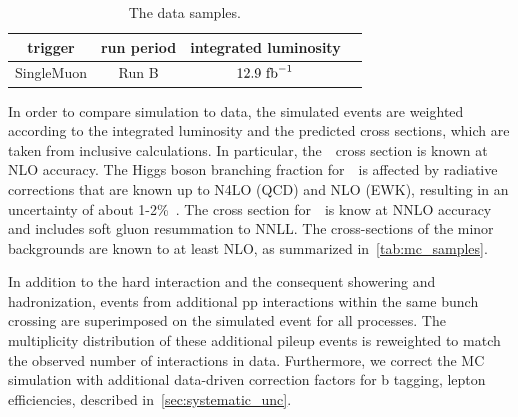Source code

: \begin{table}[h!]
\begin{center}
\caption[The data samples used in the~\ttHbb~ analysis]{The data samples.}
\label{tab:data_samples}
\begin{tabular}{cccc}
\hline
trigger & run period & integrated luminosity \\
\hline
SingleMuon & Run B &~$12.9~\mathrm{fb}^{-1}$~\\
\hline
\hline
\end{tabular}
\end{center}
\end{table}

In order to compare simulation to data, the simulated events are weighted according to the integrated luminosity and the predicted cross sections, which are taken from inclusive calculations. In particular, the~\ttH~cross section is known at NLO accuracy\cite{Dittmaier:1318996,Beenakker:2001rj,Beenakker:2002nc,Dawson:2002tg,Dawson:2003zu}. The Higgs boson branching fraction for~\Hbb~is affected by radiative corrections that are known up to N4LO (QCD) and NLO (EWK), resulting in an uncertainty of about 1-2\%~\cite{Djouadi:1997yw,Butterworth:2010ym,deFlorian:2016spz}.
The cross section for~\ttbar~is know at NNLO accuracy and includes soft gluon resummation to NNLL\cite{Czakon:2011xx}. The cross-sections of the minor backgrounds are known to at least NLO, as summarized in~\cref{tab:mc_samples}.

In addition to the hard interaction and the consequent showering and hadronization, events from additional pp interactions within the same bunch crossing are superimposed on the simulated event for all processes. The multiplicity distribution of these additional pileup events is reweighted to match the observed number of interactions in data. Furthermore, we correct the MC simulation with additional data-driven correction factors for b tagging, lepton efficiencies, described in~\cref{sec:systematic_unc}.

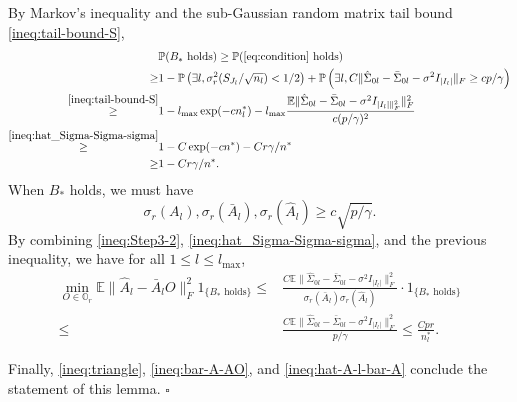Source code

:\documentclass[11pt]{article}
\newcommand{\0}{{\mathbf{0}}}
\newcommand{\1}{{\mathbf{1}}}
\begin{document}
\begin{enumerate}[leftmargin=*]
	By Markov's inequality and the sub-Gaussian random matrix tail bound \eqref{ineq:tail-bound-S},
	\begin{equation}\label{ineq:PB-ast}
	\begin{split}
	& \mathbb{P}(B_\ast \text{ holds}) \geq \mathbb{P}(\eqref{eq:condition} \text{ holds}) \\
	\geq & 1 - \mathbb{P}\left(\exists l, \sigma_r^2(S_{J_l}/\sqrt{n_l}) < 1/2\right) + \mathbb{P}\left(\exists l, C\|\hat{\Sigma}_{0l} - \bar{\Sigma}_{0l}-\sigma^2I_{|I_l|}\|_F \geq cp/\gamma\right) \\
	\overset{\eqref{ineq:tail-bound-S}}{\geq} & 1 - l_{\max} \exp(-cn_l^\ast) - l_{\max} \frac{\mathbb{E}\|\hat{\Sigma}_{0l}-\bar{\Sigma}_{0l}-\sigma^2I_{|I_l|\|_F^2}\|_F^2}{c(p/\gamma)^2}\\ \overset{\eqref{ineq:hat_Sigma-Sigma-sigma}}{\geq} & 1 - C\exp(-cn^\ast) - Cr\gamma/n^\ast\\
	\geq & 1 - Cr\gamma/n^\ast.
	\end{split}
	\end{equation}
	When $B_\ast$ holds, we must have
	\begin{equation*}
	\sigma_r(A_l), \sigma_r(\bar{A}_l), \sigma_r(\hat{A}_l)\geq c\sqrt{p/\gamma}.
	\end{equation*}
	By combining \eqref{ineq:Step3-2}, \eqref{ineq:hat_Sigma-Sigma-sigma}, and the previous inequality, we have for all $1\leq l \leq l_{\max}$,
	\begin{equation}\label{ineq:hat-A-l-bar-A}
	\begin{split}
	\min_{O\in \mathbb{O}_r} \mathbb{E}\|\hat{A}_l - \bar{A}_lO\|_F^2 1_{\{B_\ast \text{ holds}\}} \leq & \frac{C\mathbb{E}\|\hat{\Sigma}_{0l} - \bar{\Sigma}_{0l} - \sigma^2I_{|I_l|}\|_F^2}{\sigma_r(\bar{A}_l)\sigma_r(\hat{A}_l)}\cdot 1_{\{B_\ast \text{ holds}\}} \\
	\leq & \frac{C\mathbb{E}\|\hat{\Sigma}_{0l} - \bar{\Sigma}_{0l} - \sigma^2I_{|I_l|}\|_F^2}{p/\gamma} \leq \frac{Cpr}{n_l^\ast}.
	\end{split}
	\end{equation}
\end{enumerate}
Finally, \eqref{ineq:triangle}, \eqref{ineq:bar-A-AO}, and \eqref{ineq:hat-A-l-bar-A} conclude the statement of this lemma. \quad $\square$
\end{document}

_Aim of the exercise_. Every line in the listing that holds the string "have" should be copied out.

_Solution for this problem_.
	When $B_\ast$ holds, we must have
	By combining \eqref{ineq:Step3-2}, \eqref{ineq:hat_Sigma-Sigma-sigma}, and the previous inequality, we have for all $1\leq l \leq l_{\max}$,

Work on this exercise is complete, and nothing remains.